What matters more in investment today? Financial accounting or ESG?

The front page of the Financial Times is not normally a bundle of fun but I couldn’t help but burst out laughing at the piece on 14th May entitled “Analysts sceptical as ‘earnings before coronavirus’ flatter company books”.  It relates that Schenck Process, a German manufacturing group, added back €5.4m of first-quarter profits that it said it would have made were it not for the hit caused by lockdown.  Its operating profit for the period — “adjusted EBITDAC” of €18.3m — was almost 20 per cent higher than the same period a year earlier, rather than 16 per cent lower.

Adjusted EBITDAC???  Earnings before interest, tax, depreciation, amortisation and Coronavirus. Really???

As if EBITDA weren’t bad enough.  This much abused metric has become a proxy for cashflow, which it absolutely isn’t.  It has become the basis of inter-company comparisons which are absolutely spurious, as if interest payments and notional costs for the use of a company’s assets do not matter, as if taxation does not matter.  The cashflow a company has at its disposal is subject to all these things.  Depreciation and amortisation of a company’s assets may be ‘non cash items’ in an accounting context but capex and investments into a company’s assets certainly are cash items, which the focus on EBITDA completely ignores.  The same goes for the working capital requirement.

Despite coming into the lexicon early in my investment career, EBITDA has never appeared on any of my spreadsheets.  That is not to say I never look at it.  At times one is compelled to for the simple reason that companies talk of little else when discussing margins and gearing.  So to forecast operating margin or EBIT margin you have to work out what D & A is likely to be as a percentage of sales and adjust because companies normally guide on EBITDA margin development, not EBIT. Likewise, when it comes to gearing, Net Debt to EBITDA, is frequently the basis of banking covenants.  But why?  Shouldn’t capex and working capital requirements count in a bank’s assessment of the credit worthiness of a debtor company?

Only by looking at cashflow after tax, (as is often said, nothing in life is as certain as death and taxes!) and its sufficiency to cover the working capital requirement, capex and investments, and hopefully pay a dividend too, does one have any real idea of the profitability of a business.

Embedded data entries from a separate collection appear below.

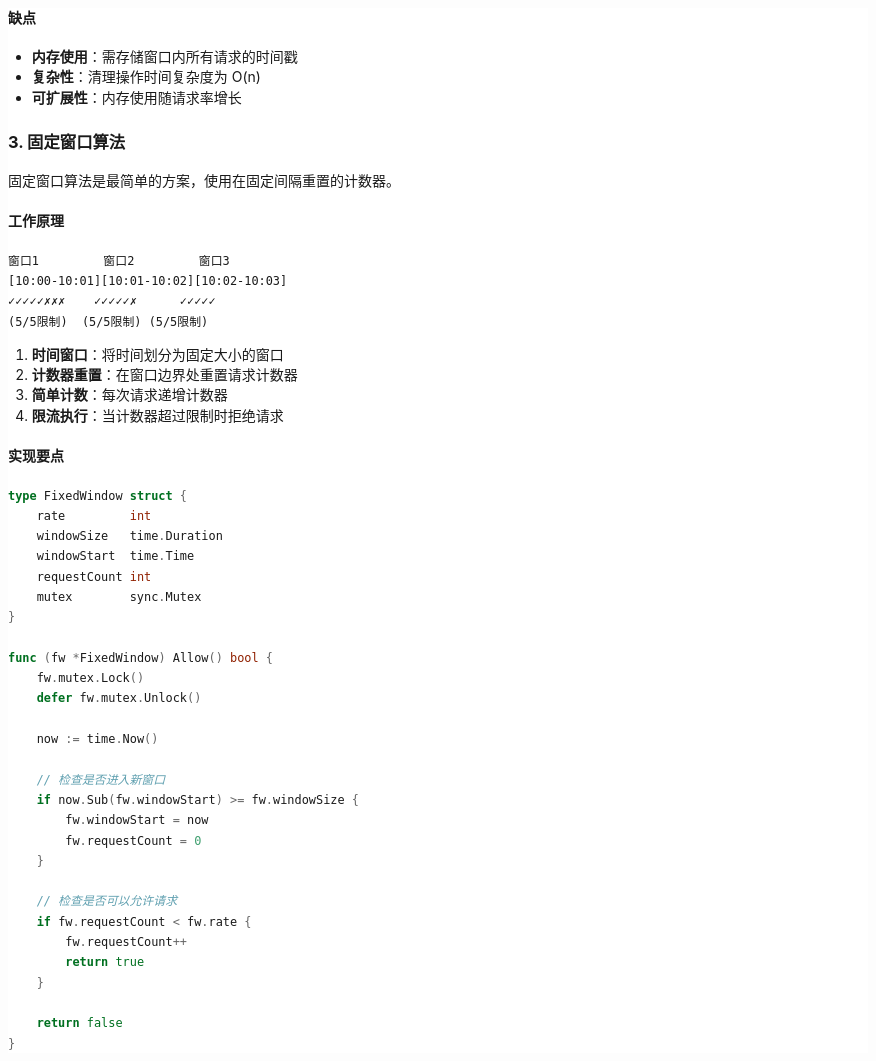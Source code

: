 #### 缺点
- **内存使用**：需存储窗口内所有请求的时间戳
- **复杂性**：清理操作时间复杂度为 O(n)
- **可扩展性**：内存使用随请求率增长

### 3. 固定窗口算法

固定窗口算法是最简单的方案，使用在固定间隔重置的计数器。

#### 工作原理

```
窗口1         窗口2         窗口3
[10:00-10:01][10:01-10:02][10:02-10:03]
✓✓✓✓✓✗✗✗    ✓✓✓✓✓✗      ✓✓✓✓✓
(5/5限制)  (5/5限制) (5/5限制)
```

1. **时间窗口**：将时间划分为固定大小的窗口
2. **计数器重置**：在窗口边界处重置请求计数器
3. **简单计数**：每次请求递增计数器
4. **限流执行**：当计数器超过限制时拒绝请求

#### 实现要点

```go
type FixedWindow struct {
    rate         int
    windowSize   time.Duration
    windowStart  time.Time
    requestCount int
    mutex        sync.Mutex
}

func (fw *FixedWindow) Allow() bool {
    fw.mutex.Lock()
    defer fw.mutex.Unlock()
    
    now := time.Now()
    
    // 检查是否进入新窗口
    if now.Sub(fw.windowStart) >= fw.windowSize {
        fw.windowStart = now
        fw.requestCount = 0
    }
    
    // 检查是否可以允许请求
    if fw.requestCount < fw.rate {
        fw.requestCount++
        return true
    }
    
    return false
}
```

So where does that leave EBITDAC?  In the bin for us.  It is derisory.  We do not know what is going to happen tomorrow.  We cannot tell what might have been.  Yes, some revenues will have been deferred by Covid-19.  If you don’t buy a house this year you might next year, assuming you haven’t lost your job, but some revenues will just have been completely lost.  You are not going to buy two new handbags next summer because you didn’t buy one this summer.  You will buy one at best and maybe you will decide to use last year’s for another year and buy none.

So my reaction to the FT article was really of the kind reserved for a Friday afternoon after a heavy week in the office, when the slightest nonsense sends you off into a fit of uncontrollable laughter, mainly as a safety valve to stop you exploding.

We have had to contend with the nonsense of EBITDA so long, and now EBITDAC.

I should add that after 30 years analysing company accounts and persuading my junior colleagues of the importance of cashflow and cashflow statements I have come to the sad conclusion that they mostly aren’t worth the paper they are written on.  They are not ‘audited’ in the traditional sense i.e. checked or verified in the way anyone might reasonably expect. Our strong impression is that the accounting firms are mostly just rubber stamping what managements tell them about cashflows in and out, and collecting nice fees deducted against shareholder returns for their efforts.  Except, that is, during the current crisis, when they are trying to cover their backs by refusing to provide unqualified opinions on companies as going concerns unless they have sufficient cash in the bank to cover 6 to 12 months of outgoings with no revenues at all, and thereby forcing dilutive capital raisings on shareholders.  Then they might actually check the cash position.

So where does this leave investment managers trying to do their due diligence?  Laughing uncontrollably on a Friday afternoon.

In the end it boils down to knowing your managements and using your best judgment that the companies to whom you are entrusting your clients’ money are run ethically.  Financial statements may give you a broad brush, but you cannot rely on them wholly.   Looking at how a company treats its clients, employees and shareholders in practice is an essential part of investment analysis today.